Other accessible services

Subtitling and audio description have been mentioned as examples of added facilities that make broadcast television programmes accessible to people with particular types of disability. Signing (in British Sign Language, for example) and lipspeaking are further examples of measures that help people with hearing difficulties to follow programmes. Both have been tried successfully on a limited basis. As with subtitling, they require a portion of the television screen to be dedicated to displaying spoken information in a visual mode. They therefore have to be provided selectively on demand - and received on specially equipped sets - or else mainly confined to specialist programmes broadcast at unsocial hours.

Another likely requirement is for 'clean' audio. This means that the spoken word is broadcast without any sound effects or background music that would mask the speech for hard of hearing listeners. This facility would be applicable to radio as well as television transmission and would be cheap to provide in television, because there the speech component is usually recorded on separate tracks to facilitate foreign language dubbing when the programme is sold in other markets.
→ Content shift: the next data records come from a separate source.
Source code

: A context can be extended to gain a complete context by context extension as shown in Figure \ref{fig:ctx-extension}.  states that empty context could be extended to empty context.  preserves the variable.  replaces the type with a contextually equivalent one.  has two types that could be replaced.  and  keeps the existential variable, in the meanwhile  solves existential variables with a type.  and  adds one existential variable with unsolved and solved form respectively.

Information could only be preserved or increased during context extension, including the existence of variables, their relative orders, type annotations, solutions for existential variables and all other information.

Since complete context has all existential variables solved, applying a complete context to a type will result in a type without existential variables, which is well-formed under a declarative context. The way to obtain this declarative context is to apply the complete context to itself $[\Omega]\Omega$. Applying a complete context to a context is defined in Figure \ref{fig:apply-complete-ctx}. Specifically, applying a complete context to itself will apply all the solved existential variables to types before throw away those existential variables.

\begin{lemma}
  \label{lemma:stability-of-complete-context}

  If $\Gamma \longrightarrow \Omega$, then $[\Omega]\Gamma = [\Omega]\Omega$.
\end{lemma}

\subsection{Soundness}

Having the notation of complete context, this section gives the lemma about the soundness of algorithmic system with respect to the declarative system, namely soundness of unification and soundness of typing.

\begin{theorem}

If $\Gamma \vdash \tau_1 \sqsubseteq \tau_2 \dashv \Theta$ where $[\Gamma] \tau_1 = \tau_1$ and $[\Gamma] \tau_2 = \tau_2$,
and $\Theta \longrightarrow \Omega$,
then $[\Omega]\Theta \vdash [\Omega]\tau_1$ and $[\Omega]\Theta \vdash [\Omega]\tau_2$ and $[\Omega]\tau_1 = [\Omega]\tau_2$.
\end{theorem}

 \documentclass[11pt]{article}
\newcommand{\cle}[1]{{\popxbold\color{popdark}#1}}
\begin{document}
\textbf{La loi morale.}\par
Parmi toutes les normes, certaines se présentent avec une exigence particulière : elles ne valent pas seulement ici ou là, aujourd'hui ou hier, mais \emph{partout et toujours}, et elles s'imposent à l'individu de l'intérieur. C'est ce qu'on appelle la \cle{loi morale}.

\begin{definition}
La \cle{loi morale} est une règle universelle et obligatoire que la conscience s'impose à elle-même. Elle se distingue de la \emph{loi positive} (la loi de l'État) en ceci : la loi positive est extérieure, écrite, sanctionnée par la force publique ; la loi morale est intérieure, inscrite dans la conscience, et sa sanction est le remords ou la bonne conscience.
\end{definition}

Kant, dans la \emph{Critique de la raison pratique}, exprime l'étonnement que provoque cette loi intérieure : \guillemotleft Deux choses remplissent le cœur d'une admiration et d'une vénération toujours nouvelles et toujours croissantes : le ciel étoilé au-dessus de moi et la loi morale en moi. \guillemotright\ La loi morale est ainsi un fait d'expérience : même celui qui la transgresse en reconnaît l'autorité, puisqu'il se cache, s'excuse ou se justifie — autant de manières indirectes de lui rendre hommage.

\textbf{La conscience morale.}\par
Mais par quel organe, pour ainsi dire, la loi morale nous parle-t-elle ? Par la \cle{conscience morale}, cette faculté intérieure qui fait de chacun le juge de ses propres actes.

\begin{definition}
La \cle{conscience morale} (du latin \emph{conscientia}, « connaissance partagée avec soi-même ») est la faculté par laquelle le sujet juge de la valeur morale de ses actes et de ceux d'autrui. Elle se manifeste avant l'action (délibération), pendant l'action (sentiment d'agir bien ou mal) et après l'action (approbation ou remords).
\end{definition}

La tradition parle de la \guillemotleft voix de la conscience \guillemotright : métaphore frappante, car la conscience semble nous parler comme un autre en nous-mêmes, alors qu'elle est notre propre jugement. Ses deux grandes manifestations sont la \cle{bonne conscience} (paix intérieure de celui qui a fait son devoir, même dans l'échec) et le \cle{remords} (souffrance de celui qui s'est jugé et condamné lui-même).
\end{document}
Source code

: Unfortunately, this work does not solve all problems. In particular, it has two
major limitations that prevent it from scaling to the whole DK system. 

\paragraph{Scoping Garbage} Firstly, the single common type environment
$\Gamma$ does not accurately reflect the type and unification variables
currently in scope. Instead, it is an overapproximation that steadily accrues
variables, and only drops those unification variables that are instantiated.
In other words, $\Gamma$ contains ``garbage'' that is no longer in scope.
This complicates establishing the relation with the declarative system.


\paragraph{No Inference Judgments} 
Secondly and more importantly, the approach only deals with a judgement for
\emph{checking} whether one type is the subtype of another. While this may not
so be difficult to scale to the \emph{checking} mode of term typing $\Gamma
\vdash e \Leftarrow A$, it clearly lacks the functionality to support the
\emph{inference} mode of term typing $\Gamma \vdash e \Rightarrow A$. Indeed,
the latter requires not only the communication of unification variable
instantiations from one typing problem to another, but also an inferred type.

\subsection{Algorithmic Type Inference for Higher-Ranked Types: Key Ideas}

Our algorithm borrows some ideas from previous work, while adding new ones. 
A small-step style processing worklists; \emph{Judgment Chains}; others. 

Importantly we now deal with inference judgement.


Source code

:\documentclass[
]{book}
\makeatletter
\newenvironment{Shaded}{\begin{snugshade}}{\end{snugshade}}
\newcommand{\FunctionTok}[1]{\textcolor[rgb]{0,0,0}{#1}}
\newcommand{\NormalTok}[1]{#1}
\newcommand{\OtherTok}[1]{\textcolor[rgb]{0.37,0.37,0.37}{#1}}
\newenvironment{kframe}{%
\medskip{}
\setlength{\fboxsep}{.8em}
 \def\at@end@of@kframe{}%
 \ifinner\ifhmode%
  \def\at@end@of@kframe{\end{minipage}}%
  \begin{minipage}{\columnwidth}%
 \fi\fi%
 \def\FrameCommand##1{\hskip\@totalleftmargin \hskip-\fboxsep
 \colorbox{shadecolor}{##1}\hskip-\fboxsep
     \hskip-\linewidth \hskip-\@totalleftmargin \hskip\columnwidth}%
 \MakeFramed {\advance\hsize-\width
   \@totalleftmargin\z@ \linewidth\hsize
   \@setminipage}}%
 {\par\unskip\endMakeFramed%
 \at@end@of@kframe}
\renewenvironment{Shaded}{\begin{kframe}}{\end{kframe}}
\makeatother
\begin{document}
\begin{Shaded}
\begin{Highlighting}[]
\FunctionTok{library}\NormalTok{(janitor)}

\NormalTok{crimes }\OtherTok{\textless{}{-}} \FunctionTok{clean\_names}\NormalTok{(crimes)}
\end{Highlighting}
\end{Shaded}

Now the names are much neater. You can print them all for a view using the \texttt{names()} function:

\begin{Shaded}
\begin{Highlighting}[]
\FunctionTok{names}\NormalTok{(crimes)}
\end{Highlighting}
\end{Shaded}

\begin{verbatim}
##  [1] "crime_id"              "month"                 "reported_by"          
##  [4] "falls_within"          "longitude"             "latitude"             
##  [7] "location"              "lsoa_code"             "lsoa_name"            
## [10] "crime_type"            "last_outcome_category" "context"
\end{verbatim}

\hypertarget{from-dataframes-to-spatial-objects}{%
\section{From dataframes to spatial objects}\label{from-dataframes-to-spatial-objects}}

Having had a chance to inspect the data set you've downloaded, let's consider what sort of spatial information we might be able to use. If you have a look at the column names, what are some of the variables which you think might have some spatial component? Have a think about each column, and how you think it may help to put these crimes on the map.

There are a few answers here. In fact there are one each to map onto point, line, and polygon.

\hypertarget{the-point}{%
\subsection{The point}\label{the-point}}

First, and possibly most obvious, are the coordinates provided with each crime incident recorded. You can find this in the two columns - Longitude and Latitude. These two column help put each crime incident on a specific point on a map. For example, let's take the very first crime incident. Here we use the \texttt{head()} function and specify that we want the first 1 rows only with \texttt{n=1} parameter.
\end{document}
It does, however, require an additional transmission channel and suitably equipped receivers. As exchange of programmes across Europe becomes more commonplace in the new de-regulated environment, it may become possible for viewers to select which language track they wish to hear, in which case de-selection of the background track should cause no difficulty. Until then, reception of clean audio will require special facilities.

In digital television, facilities such as those described above will call for the use of subsidiary channels, or sub-channels, to carry the information and allow it to be separated from the mainstream signal. Viewer selection of the appropriate subsidiary channels, and the ability to mix the signal into the visual or audio output of the receiver, will hinge upon the capability of the receiving set. In the interim period, while the industry scenario for digital TV reception is still evolving, this amounts to the capability of the set-top box used to receive digital signals and display them through a conventional analogue receiver. As mentioned earlier, there is scope for regulators to influence the technical standards, although these will be implemented at a European rather than a national level. A particular aim must be to achieve compatibility between satellite, cable and terrestrial systems, with the added complication that satellite broadcasting lies within a global, rather than European, environment. The recently exposed commercial weakness of terrestrial digital television will make the regulator's task, which was always going to be difficult, very much harder.

The de-regulation of broadcasting may be uncharted territory, but there is a wealth of experience in telecommunications to draw on, following liberalisation in that sector. The new regulator will have responsibilities for both, and a number of issues which are already under debate will need to be resolved. The major accessibility issues in telecommunications would appear to be linked to the availability and affordability of broadband services, both in fixed line and through third generation mobile networks. Broadband, with its accompanying multi-media capability, can potentially provide many added value services to disabled users. High definition video telephones, now available experimentally and expensively, are adequate for sign communication and lipreading but will not be of significant value for deaf users until there is a large installed base. This in turn depends upon the cost of the equipment and the broadband connection falling to levels acceptable to domestic consumers. When this point is reached there will doubtless be a need for a Videophone relay service to parallel the present TypeTalk, and the scope of universal service will be due for further review. These seem to be issues for the longer term, although encouragement to offer low-cost broadband service is a present high priority.